What is needed: Scan the records below. List lines holding "over".

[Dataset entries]

***

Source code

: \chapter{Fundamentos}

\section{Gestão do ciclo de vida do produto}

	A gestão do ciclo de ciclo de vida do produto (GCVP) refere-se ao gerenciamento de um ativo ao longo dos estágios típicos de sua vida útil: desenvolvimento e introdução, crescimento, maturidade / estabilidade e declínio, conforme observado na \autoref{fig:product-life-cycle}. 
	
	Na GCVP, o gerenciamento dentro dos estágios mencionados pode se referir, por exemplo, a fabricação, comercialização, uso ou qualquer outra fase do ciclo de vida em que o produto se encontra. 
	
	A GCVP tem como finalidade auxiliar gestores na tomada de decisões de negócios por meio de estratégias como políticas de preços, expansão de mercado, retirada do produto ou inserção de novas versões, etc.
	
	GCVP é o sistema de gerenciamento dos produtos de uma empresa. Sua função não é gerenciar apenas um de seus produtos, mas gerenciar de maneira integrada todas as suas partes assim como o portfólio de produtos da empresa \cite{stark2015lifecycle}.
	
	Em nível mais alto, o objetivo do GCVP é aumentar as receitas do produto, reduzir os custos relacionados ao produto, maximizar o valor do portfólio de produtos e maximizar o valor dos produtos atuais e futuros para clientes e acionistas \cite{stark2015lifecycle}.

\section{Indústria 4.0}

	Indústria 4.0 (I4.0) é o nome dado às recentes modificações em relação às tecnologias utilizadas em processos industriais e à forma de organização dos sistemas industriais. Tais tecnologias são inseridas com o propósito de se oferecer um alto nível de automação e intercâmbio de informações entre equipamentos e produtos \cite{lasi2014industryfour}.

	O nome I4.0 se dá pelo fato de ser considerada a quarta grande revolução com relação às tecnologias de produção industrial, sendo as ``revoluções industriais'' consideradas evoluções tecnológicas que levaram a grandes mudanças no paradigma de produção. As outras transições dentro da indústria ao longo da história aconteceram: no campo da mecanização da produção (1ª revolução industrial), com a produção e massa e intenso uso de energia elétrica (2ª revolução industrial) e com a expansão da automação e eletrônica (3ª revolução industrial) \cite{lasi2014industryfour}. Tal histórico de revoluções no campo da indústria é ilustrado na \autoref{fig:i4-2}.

***

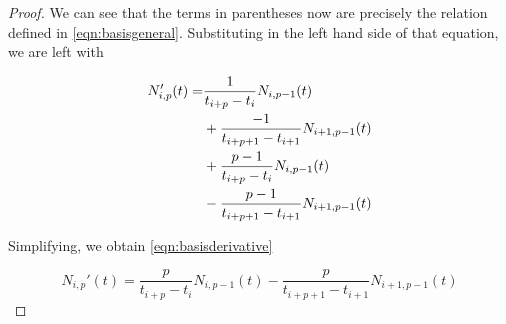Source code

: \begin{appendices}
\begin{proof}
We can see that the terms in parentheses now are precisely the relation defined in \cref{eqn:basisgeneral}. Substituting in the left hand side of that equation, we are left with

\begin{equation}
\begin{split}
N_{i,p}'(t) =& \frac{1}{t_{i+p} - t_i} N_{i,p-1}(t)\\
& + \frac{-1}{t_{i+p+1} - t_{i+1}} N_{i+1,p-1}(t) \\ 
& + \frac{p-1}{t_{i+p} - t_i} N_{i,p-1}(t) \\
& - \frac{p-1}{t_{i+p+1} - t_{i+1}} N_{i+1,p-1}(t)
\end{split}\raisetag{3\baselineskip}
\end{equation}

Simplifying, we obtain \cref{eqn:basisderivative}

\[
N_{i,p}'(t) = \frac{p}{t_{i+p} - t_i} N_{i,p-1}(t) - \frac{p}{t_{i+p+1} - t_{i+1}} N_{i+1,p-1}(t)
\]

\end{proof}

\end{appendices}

***

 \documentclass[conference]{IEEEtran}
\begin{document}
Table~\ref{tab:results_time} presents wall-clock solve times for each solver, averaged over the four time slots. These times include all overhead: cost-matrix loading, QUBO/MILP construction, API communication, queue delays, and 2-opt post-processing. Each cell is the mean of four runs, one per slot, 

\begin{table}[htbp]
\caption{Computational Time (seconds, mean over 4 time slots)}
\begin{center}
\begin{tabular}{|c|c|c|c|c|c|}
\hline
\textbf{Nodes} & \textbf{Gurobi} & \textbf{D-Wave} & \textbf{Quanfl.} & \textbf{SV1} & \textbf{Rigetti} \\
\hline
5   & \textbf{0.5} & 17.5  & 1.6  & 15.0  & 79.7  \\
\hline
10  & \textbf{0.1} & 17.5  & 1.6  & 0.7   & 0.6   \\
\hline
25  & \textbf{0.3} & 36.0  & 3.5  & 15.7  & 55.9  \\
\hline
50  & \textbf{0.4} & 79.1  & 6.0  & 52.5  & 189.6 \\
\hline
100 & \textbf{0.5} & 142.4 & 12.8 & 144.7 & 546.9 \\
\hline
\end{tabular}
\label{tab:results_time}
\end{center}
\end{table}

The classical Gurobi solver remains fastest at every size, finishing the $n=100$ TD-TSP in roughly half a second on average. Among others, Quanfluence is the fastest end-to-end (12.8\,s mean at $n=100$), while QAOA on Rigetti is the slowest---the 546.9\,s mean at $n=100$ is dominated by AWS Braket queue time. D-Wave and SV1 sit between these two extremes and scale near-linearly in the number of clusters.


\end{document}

***

Answer section:
Table~\ref{tab:results_time} presents wall-clock solve times for each solver, averaged over the four time slots. These times include all overhead: cost-matrix loading, QUBO/MILP construction, API communication, queue delays, and 2-opt post-processing. Each cell is the mean of four runs, one per slot, 
\caption{Computational Time (seconds, mean over 4 time slots)}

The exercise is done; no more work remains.